A new study out of the University of Georgia (UGA) has all the hallmarks for Hollywood's next doomsday blockbuster.
Researchers at UGA's Bioenergy Systems Research Institute have found a way to extract carbon dioxide from the atmosphere using a mutated form of the microorganism Pyrococcus furiosis.
So far, they have turned the recaptured CO2 into a compound called 3-hydroxypropionic acid, which is commonly used to make acrylics and other industrial products. However, Michael Adams, the lead scientist on the project, believes further manipulation of P. furiosis could lead to the development of biofuels.
Of course, as soon as the story hit popular science sites, the Twitterverse was a-flutter with suggestions of catastrophe, including plunging the Earth into a deep freeze should the bacteria escape from the lab, somehow proliferate exponentially and suck all of the carbon dioxide out of the atmosphere. Technical note: P. furiosis is archaeon not a bacterium.
It's a scenario truly worthy of Roland Emmerich, director of the scientifically insulting The Day After Tomorrow.
A really bad film might be the best thing to come out of this study.
There are some promising premises about the research. The argument for biofuels in general is that they are carbon neutral, i.e., plants extract CO2 from the atmosphere so when we burn them there is no net increase in the greenhouse gas.
Biofuels have come under harsh criticism for various reasons, though. For example, some argue growing the crops to produce the fuel diverts land use from growing food. Others point out that it takes a lot of energy to grow and harvest then extract the sugars from plants in order to produce the ethanol, energy that comes, in large part, from burning traditional fossil fuels.
Finally, the vast majority of biofuels currently being produced come from oil-palm and sugar cane plantations converted from rainforests. Critics complain that deforestation hardly constitutes a carbon neutral footprint.
According to the website phys.org, Adams believes his process is a vast improvement.
"What this discovery means is that we can remove plants as the middleman," he said. "We can take carbon dioxide directly from the atmosphere and turn it into useful products like fuels and chemicals without having to go through the inefficient process of growing plants and extracting sugars from biomass."
It remains to be seen, however, if the process is scalable. A few years back, biofuel from algae was the next great breakthrough.
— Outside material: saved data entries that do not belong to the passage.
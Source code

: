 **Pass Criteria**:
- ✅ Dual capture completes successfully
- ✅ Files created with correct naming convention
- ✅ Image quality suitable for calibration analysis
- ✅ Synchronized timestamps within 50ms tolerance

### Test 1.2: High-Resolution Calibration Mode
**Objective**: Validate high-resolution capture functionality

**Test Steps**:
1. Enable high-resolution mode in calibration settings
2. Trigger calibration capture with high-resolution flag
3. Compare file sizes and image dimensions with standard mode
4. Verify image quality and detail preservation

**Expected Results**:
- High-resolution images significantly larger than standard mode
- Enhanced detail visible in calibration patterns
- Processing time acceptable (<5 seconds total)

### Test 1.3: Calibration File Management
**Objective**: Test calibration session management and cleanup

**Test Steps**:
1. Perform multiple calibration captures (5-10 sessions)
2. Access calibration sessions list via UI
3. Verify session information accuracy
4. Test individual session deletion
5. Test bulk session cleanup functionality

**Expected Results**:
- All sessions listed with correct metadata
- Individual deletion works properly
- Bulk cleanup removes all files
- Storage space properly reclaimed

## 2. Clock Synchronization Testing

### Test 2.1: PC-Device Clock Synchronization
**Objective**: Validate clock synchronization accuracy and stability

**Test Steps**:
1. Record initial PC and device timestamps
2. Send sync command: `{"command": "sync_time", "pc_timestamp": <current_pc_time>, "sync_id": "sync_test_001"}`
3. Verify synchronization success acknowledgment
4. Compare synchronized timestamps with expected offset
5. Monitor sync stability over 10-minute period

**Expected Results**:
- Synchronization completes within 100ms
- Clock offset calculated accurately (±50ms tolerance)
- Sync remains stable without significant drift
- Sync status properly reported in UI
In the fall of 2012, however, a report published by the National Research Council of the U.S. National Academies concluded algal biofuel production is unsustainable because of the vast water, energy and nutrient resources required to grow and harvest the algae.
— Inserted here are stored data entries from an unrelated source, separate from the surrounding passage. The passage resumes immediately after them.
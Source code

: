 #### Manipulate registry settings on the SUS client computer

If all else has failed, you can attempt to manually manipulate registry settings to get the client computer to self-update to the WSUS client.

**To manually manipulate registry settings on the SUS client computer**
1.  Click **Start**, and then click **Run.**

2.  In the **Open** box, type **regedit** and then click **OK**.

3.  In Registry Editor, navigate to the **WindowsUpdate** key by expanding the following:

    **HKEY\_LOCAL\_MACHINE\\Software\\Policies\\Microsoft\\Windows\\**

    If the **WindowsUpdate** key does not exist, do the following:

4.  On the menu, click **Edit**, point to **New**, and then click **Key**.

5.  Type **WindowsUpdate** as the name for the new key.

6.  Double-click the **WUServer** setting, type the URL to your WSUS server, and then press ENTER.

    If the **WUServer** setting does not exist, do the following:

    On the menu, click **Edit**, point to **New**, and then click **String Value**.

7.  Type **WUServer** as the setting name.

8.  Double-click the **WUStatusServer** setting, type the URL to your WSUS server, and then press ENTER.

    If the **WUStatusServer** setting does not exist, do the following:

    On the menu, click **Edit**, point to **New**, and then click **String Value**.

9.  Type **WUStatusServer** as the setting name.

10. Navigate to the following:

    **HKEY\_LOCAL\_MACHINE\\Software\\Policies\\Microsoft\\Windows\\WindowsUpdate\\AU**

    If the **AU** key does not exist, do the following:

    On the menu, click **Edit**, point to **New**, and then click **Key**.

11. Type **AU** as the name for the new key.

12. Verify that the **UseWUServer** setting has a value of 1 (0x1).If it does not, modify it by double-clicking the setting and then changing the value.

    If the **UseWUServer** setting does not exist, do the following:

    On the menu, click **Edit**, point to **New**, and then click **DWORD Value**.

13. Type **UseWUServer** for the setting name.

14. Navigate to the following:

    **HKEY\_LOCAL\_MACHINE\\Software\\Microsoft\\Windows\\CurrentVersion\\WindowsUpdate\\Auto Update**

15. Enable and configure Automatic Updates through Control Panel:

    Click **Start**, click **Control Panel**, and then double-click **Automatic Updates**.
Adams' paper does not address what it would take to make his process practical on an industrial scale, but I suspect whoever runs with this (ExxonMobile would be my guess) will encounter the same kinds of roadblocks.
I'm not suggesting we should not do research into alternative energy, but we still have not developed anything that comes close to competing with oil in efficiency except for, perhaps, nuclear power.
On the contrary, we should be putting far more emphasis on developing the efficiencies of alternative renewable technologies, particularly those that have no carbon footprint at all.